SciRuby / daru

Data Analysis in RUby
BSD 2-Clause "Simplified" License
1.04k stars 139 forks source link

Fixes build error #306

Closed athityakumar closed 7 years ago

athityakumar commented 7 years ago

The eq function in the Daru::Vector#is_values has been designed to ignore the missing data like nil and Float::NAN to make where support empty data - hence, the nil variables in the test as per commit 8a4bb1cadc5d05600025f186d5c15aef74ebcdd1 is omitted by where, which means that the empty space is filled by another nil by default.

Rather, include? has been chosen to replace the eq function to fix the Travis CI build error.

Ping @zverok @lokeshh @v0dro

v0dro commented 7 years ago

@lokeshh please review this?

athityakumar commented 7 years ago

@lokeshh : PR is ready for review now. :smile:

athityakumar commented 7 years ago

@lokeshh : Can you please review this PR soon? Other PRs are having their builds fail without this fix.

lokeshh commented 7 years ago

I'm really sorry. I totally missed that notifications. Will review it soon.

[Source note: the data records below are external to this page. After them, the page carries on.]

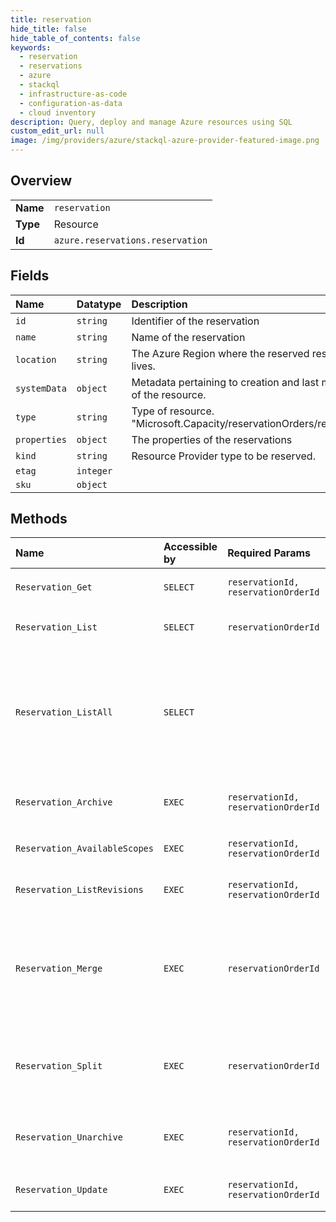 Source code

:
 ```yaml
---
title: reservation
hide_title: false
hide_table_of_contents: false
keywords:
  - reservation
  - reservations
  - azure    
  - stackql
  - infrastructure-as-code
  - configuration-as-data
  - cloud inventory
description: Query, deploy and manage Azure resources using SQL
custom_edit_url: null
image: /img/providers/azure/stackql-azure-provider-featured-image.png
---
```

  
    

## Overview
<table><tbody>
<tr><td><b>Name</b></td><td><code>reservation</code></td></tr>
<tr><td><b>Type</b></td><td>Resource</td></tr>
<tr><td><b>Id</b></td><td><code>azure.reservations.reservation</code></td></tr>
</tbody></table>

## Fields
| Name | Datatype | Description |
|:-----|:---------|:------------|
| `id` | `string` | Identifier of the reservation |
| `name` | `string` | Name of the reservation |
| `location` | `string` | The Azure Region where the reserved resource lives. |
| `systemData` | `object` | Metadata pertaining to creation and last modification of the resource. |
| `type` | `string` | Type of resource. "Microsoft.Capacity/reservationOrders/reservations" |
| `properties` | `object` | The properties of the reservations |
| `kind` | `string` | Resource Provider type to be reserved. |
| `etag` | `integer` |  |
| `sku` | `object` |  |
## Methods
| Name | Accessible by | Required Params | Description |
|:-----|:--------------|:----------------|:------------|
| `Reservation_Get` | `SELECT` | `reservationId, reservationOrderId` | Get specific `Reservation` details. |
| `Reservation_List` | `SELECT` | `reservationOrderId` | List `Reservation`s within a single `ReservationOrder`. |
| `Reservation_ListAll` | `SELECT` |  | List the reservations and the roll up counts of reservations group by provisioning states that the user has access to in the current tenant. |
| `Reservation_Archive` | `EXEC` | `reservationId, reservationOrderId` | Archiving a `Reservation` moves it to `Archived` state. |
| `Reservation_AvailableScopes` | `EXEC` | `reservationId, reservationOrderId` | Get Available Scopes for `Reservation`.<br /> |
| `Reservation_ListRevisions` | `EXEC` | `reservationId, reservationOrderId` | List of all the revisions for the `Reservation`. |
| `Reservation_Merge` | `EXEC` | `reservationOrderId` | Merge the specified `Reservation`s into a new `Reservation`. The two `Reservation`s being merged must have same properties. |
| `Reservation_Split` | `EXEC` | `reservationOrderId` | Split a `Reservation` into two `Reservation`s with specified quantity distribution. |
| `Reservation_Unarchive` | `EXEC` | `reservationId, reservationOrderId` | Unarchiving a `Reservation` moves it to the state it was before archiving.<br /> |
| `Reservation_Update` | `EXEC` | `reservationId, reservationOrderId` | Updates the applied scopes of the `Reservation`. |
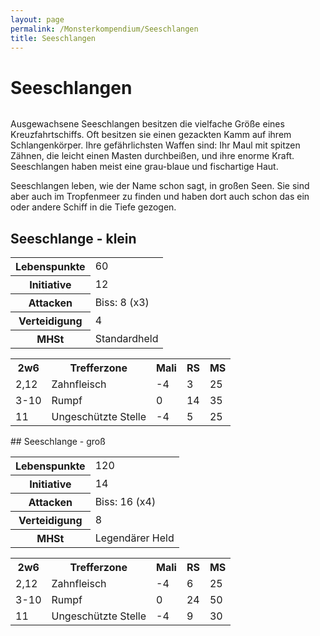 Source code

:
 ```yaml
---
layout: page
permalink: /Monsterkompendium/Seeschlangen
title: Seeschlangen
---
```


# Seeschlangen

<img alt="" src="{{ site.baseurl }}/assets/pics/weltenbuch/gallery/monster/tn2/seeschlange.jpg"/>

Ausgewachsene Seeschlangen besitzen die vielfache Größe eines Kreuzfahrtschiffs. Oft besitzen sie einen gezackten Kamm auf ihrem Schlangenkörper. Ihre gefährlichsten Waffen sind: Ihr Maul mit spitzen Zähnen, die leicht einen Masten durchbeißen, und ihre enorme Kraft. Seeschlangen haben meist eine grau-blaue und fischartige Haut.

Seeschlangen leben, wie der Name schon sagt, in großen Seen. Sie sind aber auch im Tropfenmeer zu finden und haben dort auch schon das ein oder andere Schiff in die Tiefe gezogen.

## Seeschlange - klein

<table  >
<tbody>
<tr><th>Lebenspunkte</th><td>60</td></tr>
<tr><th>Initiative</th><td>12</td></tr>
<tr><th>Attacken</th><td>Biss: 8 (x3)</td></tr>
<tr><th>Verteidigung</th><td>4</td></tr>
<tr><th>MHSt</th><td>Standardheld</td></tr>
</tbody>
</table>
<table  >
<tbody>
<tr></tr>
<tr><th>2w6</th><th>Trefferzone</th><th>Mali</th><th>RS</th><th>MS</th></tr>
<tr><td>2,12</td><td>Zahnfleisch</td><td>-4</td><td>3</td><td>25</td></tr>
<tr><td>3-10</td><td>Rumpf</td><td>0</td><td>14</td><td>35</td></tr>
<tr><td>11</td><td>Ungeschützte Stelle</td><td>-4</td><td>5</td><td>25</td></tr>
</tbody>
</table>
## Seeschlange - groß

<table  >
<tbody>
<tr><th>Lebenspunkte</th><td>120</td></tr>
<tr><th>Initiative</th><td>14</td></tr>
<tr><th>Attacken</th><td>Biss: 16 (x4)</td></tr>
<tr><th>Verteidigung</th><td>8</td></tr>
<tr><th>MHSt</th><td>Legendärer Held</td></tr>
</tbody>
</table>
<table  >
<tbody>
<tr></tr>
<tr><th>2w6</th><th>Trefferzone</th><th>Mali</th><th>RS</th><th>MS</th></tr>
<tr><td>2,12</td><td>Zahnfleisch</td><td>-4</td><td>6</td><td>25</td></tr>
<tr><td>3-10</td><td>Rumpf</td><td>0</td><td>24</td><td>50</td></tr>
<tr><td>11</td><td>Ungeschützte Stelle</td><td>-4</td><td>9</td><td>30</td></tr>
</tbody>
</table>
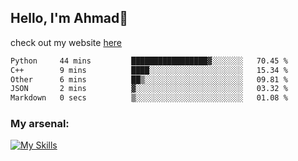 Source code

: 
## Hello, I'm Ahmad👋

check out my website [here](https://ahmadalwi.com/)

<!--START_SECTION:waka-->

```txt
Python     44 mins         █████████████████▓░░░░░░░   70.45 %
C++        9 mins          ████░░░░░░░░░░░░░░░░░░░░░   15.34 %
Other      6 mins          ██▒░░░░░░░░░░░░░░░░░░░░░░   09.81 %
JSON       2 mins          ▓░░░░░░░░░░░░░░░░░░░░░░░░   03.32 %
Markdown   0 secs          ▒░░░░░░░░░░░░░░░░░░░░░░░░   01.08 %
```

<!--END_SECTION:waka-->

### My arsenal:

[![My Skills](https://skillicons.dev/icons?i=js,ts,py,go,react,nextjs,svelte,nodejs,django,tailwind,html,css,sass,firebase,mongodb,postgres,mysql,redis,git,github,docker,vscode,figma,godot)](https://skillicons.dev)
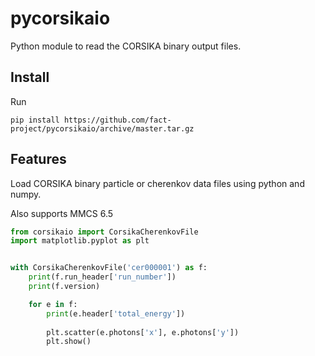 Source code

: # pycorsikaio


Python module to read the CORSIKA binary output files.

## Install

Run
```
pip install https://github.com/fact-project/pycorsikaio/archive/master.tar.gz
```

## Features

Load CORSIKA binary particle or cherenkov data files using python and numpy.

Also supports MMCS 6.5

```python
from corsikaio import CorsikaCherenkovFile
import matplotlib.pyplot as plt


with CorsikaCherenkovFile('cer000001') as f:
    print(f.run_header['run_number'])
    print(f.version)

    for e in f:
        print(e.header['total_energy'])
        
        plt.scatter(e.photons['x'], e.photons['y'])
        plt.show()
```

lokeshh commented 7 years ago

I haven't been following the conversation so I'm unable to understand the situation here. Why changes in is_values are needed to make build pass? Is this function being used in other places? Also could you provide the link to the test which is failing. Thanks

athityakumar commented 7 years ago

@lokeshh : Sure. Also, now - every other PR being submitted is failing the Travis CI build due to this.

Cause of Build Error

In commit 5868487aa60a4f3361a67768409240a890fe8826 , is_values? function was added as follows.

def is_values(*values)
    Daru::Vector.new values.map { |v| eq(v) }.inject(:|)
end

And this works fine. However, in the next commit - Support for the where clause was merged. And this is the change done (in PR #302 and subsequently commit 8a4bb1cadc5d05600025f186d5c15aef74ebcdd1):

def apply_scalar_operator operator, data, other
          BoolArray.new data.map { |d| !!d.send(operator, other) unless MISSING_VALUES.include? d }
 end

So, now - the is_values function passes the block to eq function - which passes on to apply_scalar_operator. Now, this apply_scalar_operator ignores missing data and compares only for existing data. So, the missing data are ignored and passes back to the is_values function. But, as that was initialized as a Daru::Vector of size 5 (in the test), and a size 3 vector is given in the output of the test, the other two are stored as nil by default - to fill the empty slots.

Solution

To keep out the apply_scalar_operator block, include? has been chosen to replace the eq function to fix the Travis CI build error.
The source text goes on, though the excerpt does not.